Saved data entries

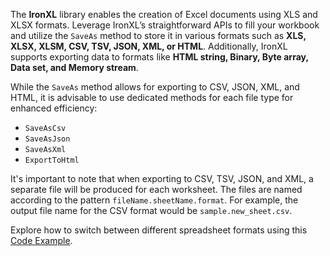 The **IronXL** library enables the creation of Excel documents using XLS and XLSX formats. Leverage IronXL’s straightforward APIs to fill your workbook and utilize the `SaveAs` method to store it in various formats such as **XLS, XLSX, XLSM, CSV, TSV, JSON, XML, or HTML**. Additionally, IronXL supports exporting data to formats like **HTML string, Binary, Byte array, Data set, and Memory stream**.

While the `SaveAs` method allows for exporting to CSV, JSON, XML, and HTML, it is advisable to use dedicated methods for each file type for enhanced efficiency:

- `SaveAsCsv`
- `SaveAsJson`
- `SaveAsXml`
- `ExportToHtml`

It's important to note that when exporting to CSV, TSV, JSON, and XML, a separate file will be produced for each worksheet. The files are named according to the pattern `fileName.sheetName.format`. For example, the output file name for the CSV format would be `sample.new_sheet.csv`.

Explore how to switch between different spreadsheet formats using this [Code Example](https://ironsoftware.com/csharp/excel/examples/convert-excel-spreadsheet/).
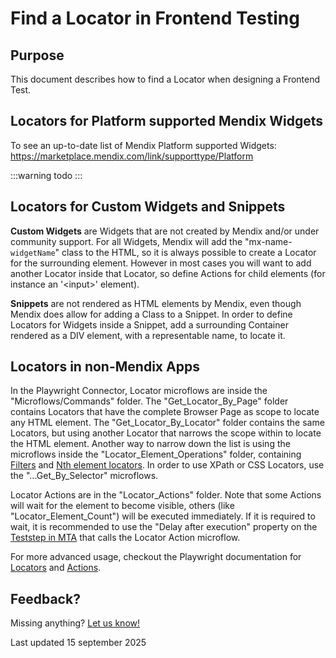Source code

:# Find a Locator in Frontend Testing

## Purpose 

This document describes how to find a Locator when designing a Frontend Test.

## Locators for Platform supported Mendix Widgets

To see an up-to-date list of Mendix Platform supported Widgets: https://marketplace.mendix.com/link/supporttype/Platform

:::warning todo
:::




<!-- waarom moet ik extra actie doen? doel is uniciteit; uitleggen, verwijzen naar knowledge base, er zijn meerdere manieren -->
<!-- zowel in de browser extensie als in MTA krijg je een hint dat dit nodig zou kunnen zijn -->
<!-- generieke eigenschappen van mendix pagina's en consequenties voor playwright uitleggen in knowledge base -->


## Locators for Custom Widgets and Snippets

**Custom Widgets** are Widgets that are not created by Mendix and/or under community support. For all Widgets, Mendix will add the "mx-name-`widgetName`" class to the HTML, so it is always possible to create a Locator for the surrounding element. However in most cases you will want to add another Locator inside that Locator, so define Actions for child elements 
(for instance an '\<input\>' element).

**Snippets** are not rendered as HTML elements by Mendix, even though Mendix does allow for adding a Class to a Snippet. In order to define Locators for Widgets inside a Snippet, add a surrounding Container rendered as a DIV element, with a representable name, to locate it.


## Locators in non-Mendix Apps

In the Playwright Connector, Locator microflows are inside the "Microflows/Commands" folder. The "Get_Locator_By_Page" folder contains Locators that have the complete Browser Page as scope to locate any HTML element. The "Get_Locator_By_Locator" folder contains the same Locators, but using another Locator that narrows the scope within to locate the HTML element.  Another way to narrow down the list is using the microflows inside the "Locator_Element_Operations" folder, containing [Filters](https://playwright.dev/java/docs/locators#filtering-locators) and [Nth element locators](https://playwright.dev/java/docs/other-locators#n-th-element-locator). In order to use XPath or CSS Locators, use the "...Get_By_Selector" microflows. 

Locator Actions are in the "Locator_Actions" folder. Note that some Actions will wait for the element to become visible, others (like "Locator_Element_Count") will be executed immediately. If it is required to wait, it is recommended to use the "Delay after execution" property on the [Teststep in MTA](../../../mta/Teststep#properties) that calls the Locator Action microflow.

For more advanced usage, checkout the Playwright documentation for [Locators](https://playwright.dev/java/docs/locators) and [Actions](https://playwright.dev/java/docs/input).


## Feedback?
Missing anything? [Let us know!](mailto:support@menditect.com)

Last updated 15 september 2025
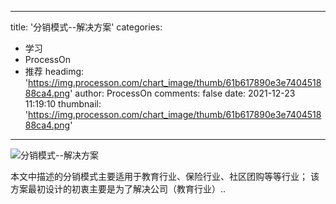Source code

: 
---
title: '分销模式--解决方案'
categories: 
 - 学习
 - ProcessOn
 - 推荐
headimg: 'https://img.processon.com/chart_image/thumb/61b617890e3e740451888ca4.png'
author: ProcessOn
comments: false
date: 2021-12-23 11:19:10
thumbnail: 'https://img.processon.com/chart_image/thumb/61b617890e3e740451888ca4.png'
---

<div>   
<img class="thumb" alt="分销模式--解决方案" src="https://img.processon.com/chart_image/thumb/61b617890e3e740451888ca4.png" referrerpolicy="no-referrer">
<p>本文中描述的分销模式主要适用于教育行业、保险行业、社区团购等等行业；
该方案最初设计的初衷主要是为了解决公司（教育行业）..</p>  
</div>
            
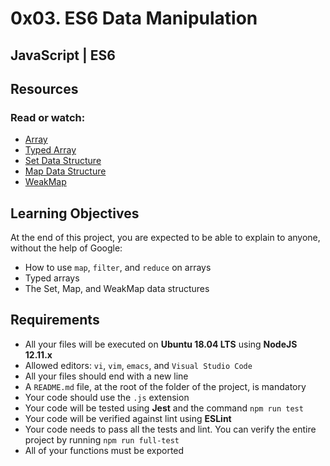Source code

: # 0x03. ES6 Data Manipulation

## JavaScript | ES6  

## Resources

### Read or watch:

- [Array](https://developer.mozilla.org/en-US/docs/Web/JavaScript/Reference/Global_Objects/Array)
- [Typed Array](https://developer.mozilla.org/en-US/docs/Web/JavaScript/Reference/Global_Objects/TypedArray)
- [Set Data Structure](https://developer.mozilla.org/en-US/docs/Web/JavaScript/Reference/Global_Objects/Set)
- [Map Data Structure](https://developer.mozilla.org/en-US/docs/Web/JavaScript/Reference/Global_Objects/Map)
- [WeakMap](https://developer.mozilla.org/en-US/docs/Web/JavaScript/Reference/Global_Objects/WeakMap)

## Learning Objectives

At the end of this project, you are expected to be able to explain to anyone, without the help of Google:

- How to use `map`, `filter`, and `reduce` on arrays
- Typed arrays
- The Set, Map, and WeakMap data structures

## Requirements

- All your files will be executed on **Ubuntu 18.04 LTS** using **NodeJS 12.11.x**
- Allowed editors: `vi`, `vim`, `emacs`, and `Visual Studio Code`
- All your files should end with a new line
- A `README.md` file, at the root of the folder of the project, is mandatory
- Your code should use the `.js` extension
- Your code will be tested using **Jest** and the command `npm run test`
- Your code will be verified against lint using **ESLint**
- Your code needs to pass all the tests and lint. You can verify the entire project by running `npm run full-test`
- All of your functions must be exported
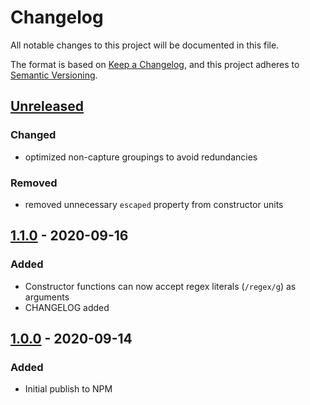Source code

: # Changelog

All notable changes to this project will be documented in this file.

The format is based on [Keep a Changelog](https://keepachangelog.com/en/1.0.0/),
and this project adheres to [Semantic Versioning](https://semver.org/spec/v2.0.0.html).

## [Unreleased]

### Changed

- optimized non-capture groupings to avoid redundancies

### Removed

- removed unnecessary `escaped` property from constructor units

## [1.1.0] - 2020-09-16

### Added

- Constructor functions can now accept regex literals (`/regex/g`) as arguments
- CHANGELOG added

## [1.0.0] - 2020-09-14

### Added

- Initial publish to NPM

[unreleased]: https://github.com/jt-rose/rxp/compare/v1.1.0...HEAD
[1.1.0]: https://github.com/jt-rose/rxp/compare/v1.0.0...v1.1.0
[1.0.0]: https://github.com/jt-rose/rxp/releases/tag/v1.0.0

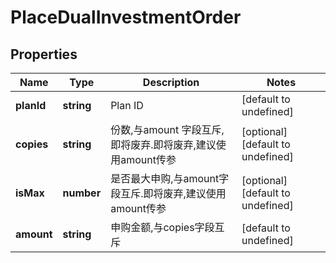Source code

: # PlaceDualInvestmentOrder

## Properties

Name | Type | Description | Notes
------------ | ------------- | ------------- | -------------
**planId** | **string** | Plan ID | [default to undefined]
**copies** | **string** | 份数,与amount 字段互斥,即将废弃.即将废弃,建议使用amount传参 | [optional] [default to undefined]
**isMax** | **number** | 是否最大申购,与amount字段互斥.即将废弃,建议使用amount传参 | [optional] [default to undefined]
**amount** | **string** | 申购金额,与copies字段互斥 | [default to undefined]

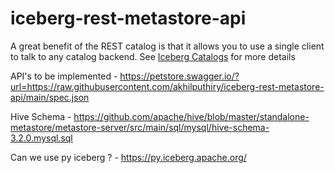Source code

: # iceberg-rest-metastore-api

A great benefit of the REST catalog is that it allows you to use a single client to talk to any catalog backend.
See [Iceberg Catalogs](https://iceberg.apache.org/concepts/catalog/#decoupling-using-the-rest-catalog) for more details

API's to be implemented - https://petstore.swagger.io/?url=https://raw.githubusercontent.com/akhilputhiry/iceberg-rest-metastore-api/main/spec.json

Hive Schema - https://github.com/apache/hive/blob/master/standalone-metastore/metastore-server/src/main/sql/mysql/hive-schema-3.2.0.mysql.sql

Can we use py iceberg ? - https://py.iceberg.apache.org/
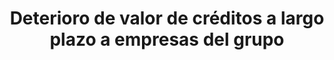 ---
id: 2953-empresas-del-grupo
title: 2953. Deterioro de valor de créditos a largo plazo a empresas del grupo
---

EXERCISE PROMPT:
Transcribe the records above exactly and drop every picture.

OUTPUT OF THE TASK:
 The **IronXL** library enables the creation of Excel documents using XLS and XLSX formats. Leverage IronXL’s straightforward APIs to fill your workbook and utilize the `SaveAs` method to store it in various formats such as **XLS, XLSX, XLSM, CSV, TSV, JSON, XML, or HTML**. Additionally, IronXL supports exporting data to formats like **HTML string, Binary, Byte array, Data set, and Memory stream**.

While the `SaveAs` method allows for exporting to CSV, JSON, XML, and HTML, it is advisable to use dedicated methods for each file type for enhanced efficiency:

- `SaveAsCsv`
- `SaveAsJson`
- `SaveAsXml`
- `ExportToHtml`

It's important to note that when exporting to CSV, TSV, JSON, and XML, a separate file will be produced for each worksheet. The files are named according to the pattern `fileName.sheetName.format`. For example, the output file name for the CSV format would be `sample.new_sheet.csv`.

Explore how to switch between different spreadsheet formats using this [Code Example](https://ironsoftware.com/csharp/excel/examples/convert-excel-spreadsheet/).
Source code

:# Find a Locator in Frontend Testing

## Purpose 

This document describes how to find a Locator when designing a Frontend Test.

## Locators for Platform supported Mendix Widgets

To see an up-to-date list of Mendix Platform supported Widgets: https://marketplace.mendix.com/link/supporttype/Platform

:::warning todo
:::




<!-- waarom moet ik extra actie doen? doel is uniciteit; uitleggen, verwijzen naar knowledge base, er zijn meerdere manieren -->
<!-- zowel in de browser extensie als in MTA krijg je een hint dat dit nodig zou kunnen zijn -->
<!-- generieke eigenschappen van mendix pagina's en consequenties voor playwright uitleggen in knowledge base -->


## Locators for Custom Widgets and Snippets

**Custom Widgets** are Widgets that are not created by Mendix and/or under community support. For all Widgets, Mendix will add the "mx-name-`widgetName`" class to the HTML, so it is always possible to create a Locator for the surrounding element. However in most cases you will want to add another Locator inside that Locator, so define Actions for child elements 
(for instance an '\<input\>' element).

**Snippets** are not rendered as HTML elements by Mendix, even though Mendix does allow for adding a Class to a Snippet. In order to define Locators for Widgets inside a Snippet, add a surrounding Container rendered as a DIV element, with a representable name, to locate it.


## Locators in non-Mendix Apps

In the Playwright Connector, Locator microflows are inside the "Microflows/Commands" folder. The "Get_Locator_By_Page" folder contains Locators that have the complete Browser Page as scope to locate any HTML element. The "Get_Locator_By_Locator" folder contains the same Locators, but using another Locator that narrows the scope within to locate the HTML element.  Another way to narrow down the list is using the microflows inside the "Locator_Element_Operations" folder, containing [Filters](https://playwright.dev/java/docs/locators#filtering-locators) and [Nth element locators](https://playwright.dev/java/docs/other-locators#n-th-element-locator). In order to use XPath or CSS Locators, use the "...Get_By_Selector" microflows. 

Locator Actions are in the "Locator_Actions" folder. Note that some Actions will wait for the element to become visible, others (like "Locator_Element_Count") will be executed immediately. If it is required to wait, it is recommended to use the "Delay after execution" property on the [Teststep in MTA](../../../mta/Teststep#properties) that calls the Locator Action microflow.

For more advanced usage, checkout the Playwright documentation for [Locators](https://playwright.dev/java/docs/locators) and [Actions](https://playwright.dev/java/docs/input).


## Feedback?
Missing anything? [Let us know!](mailto:support@menditect.com)

Last updated 15 september 2025
Source code

: 
---
title: '分销模式--解决方案'
categories: 
 - 学习
 - ProcessOn
 - 推荐
headimg: 'https://img.processon.com/chart_image/thumb/61b617890e3e740451888ca4.png'
author: ProcessOn
comments: false
date: 2021-12-23 11:19:10
thumbnail: 'https://img.processon.com/chart_image/thumb/61b617890e3e740451888ca4.png'
---

<div>   
<img class="thumb" alt="分销模式--解决方案" src="https://img.processon.com/chart_image/thumb/61b617890e3e740451888ca4.png" referrerpolicy="no-referrer">
<p>本文中描述的分销模式主要适用于教育行业、保险行业、社区团购等等行业；
该方案最初设计的初衷主要是为了解决公司（教育行业）..</p>  
</div>
            
Source code

: # 0x03. ES6 Data Manipulation

## JavaScript | ES6  

## Resources

### Read or watch:

- [Array](https://developer.mozilla.org/en-US/docs/Web/JavaScript/Reference/Global_Objects/Array)
- [Typed Array](https://developer.mozilla.org/en-US/docs/Web/JavaScript/Reference/Global_Objects/TypedArray)
- [Set Data Structure](https://developer.mozilla.org/en-US/docs/Web/JavaScript/Reference/Global_Objects/Set)
- [Map Data Structure](https://developer.mozilla.org/en-US/docs/Web/JavaScript/Reference/Global_Objects/Map)
- [WeakMap](https://developer.mozilla.org/en-US/docs/Web/JavaScript/Reference/Global_Objects/WeakMap)

## Learning Objectives

At the end of this project, you are expected to be able to explain to anyone, without the help of Google:

- How to use `map`, `filter`, and `reduce` on arrays
- Typed arrays
- The Set, Map, and WeakMap data structures

## Requirements

- All your files will be executed on **Ubuntu 18.04 LTS** using **NodeJS 12.11.x**
- Allowed editors: `vi`, `vim`, `emacs`, and `Visual Studio Code`
- All your files should end with a new line
- A `README.md` file, at the root of the folder of the project, is mandatory
- Your code should use the `.js` extension
- Your code will be tested using **Jest** and the command `npm run test`
- Your code will be verified against lint using **ESLint**
- Your code needs to pass all the tests and lint. You can verify the entire project by running `npm run full-test`
- All of your functions must be exported
Source code

: # Changelog

All notable changes to this project will be documented in this file.

The format is based on [Keep a Changelog](https://keepachangelog.com/en/1.0.0/),
and this project adheres to [Semantic Versioning](https://semver.org/spec/v2.0.0.html).

## [Unreleased]

### Changed

- optimized non-capture groupings to avoid redundancies

### Removed

- removed unnecessary `escaped` property from constructor units

## [1.1.0] - 2020-09-16

### Added

- Constructor functions can now accept regex literals (`/regex/g`) as arguments
- CHANGELOG added

## [1.0.0] - 2020-09-14

### Added

- Initial publish to NPM

[unreleased]: https://github.com/jt-rose/rxp/compare/v1.1.0...HEAD
[1.1.0]: https://github.com/jt-rose/rxp/compare/v1.0.0...v1.1.0
[1.0.0]: https://github.com/jt-rose/rxp/releases/tag/v1.0.0

Source code

: # PlaceDualInvestmentOrder

## Properties

Name | Type | Description | Notes
------------ | ------------- | ------------- | -------------
**planId** | **string** | Plan ID | [default to undefined]
**copies** | **string** | 份数,与amount 字段互斥,即将废弃.即将废弃,建议使用amount传参 | [optional] [default to undefined]
**isMax** | **number** | 是否最大申购,与amount字段互斥.即将废弃,建议使用amount传参 | [optional] [default to undefined]
**amount** | **string** | 申购金额,与copies字段互斥 | [default to undefined]

Source code

: # iceberg-rest-metastore-api

A great benefit of the REST catalog is that it allows you to use a single client to talk to any catalog backend.
See [Iceberg Catalogs](https://iceberg.apache.org/concepts/catalog/#decoupling-using-the-rest-catalog) for more details

API's to be implemented - https://petstore.swagger.io/?url=https://raw.githubusercontent.com/akhilputhiry/iceberg-rest-metastore-api/main/spec.json

Hive Schema - https://github.com/apache/hive/blob/master/standalone-metastore/metastore-server/src/main/sql/mysql/hive-schema-3.2.0.mysql.sql

Can we use py iceberg ? - https://py.iceberg.apache.org/
 ---
id: 2953-empresas-del-grupo
title: 2953. Deterioro de valor de créditos a largo plazo a empresas del grupo
---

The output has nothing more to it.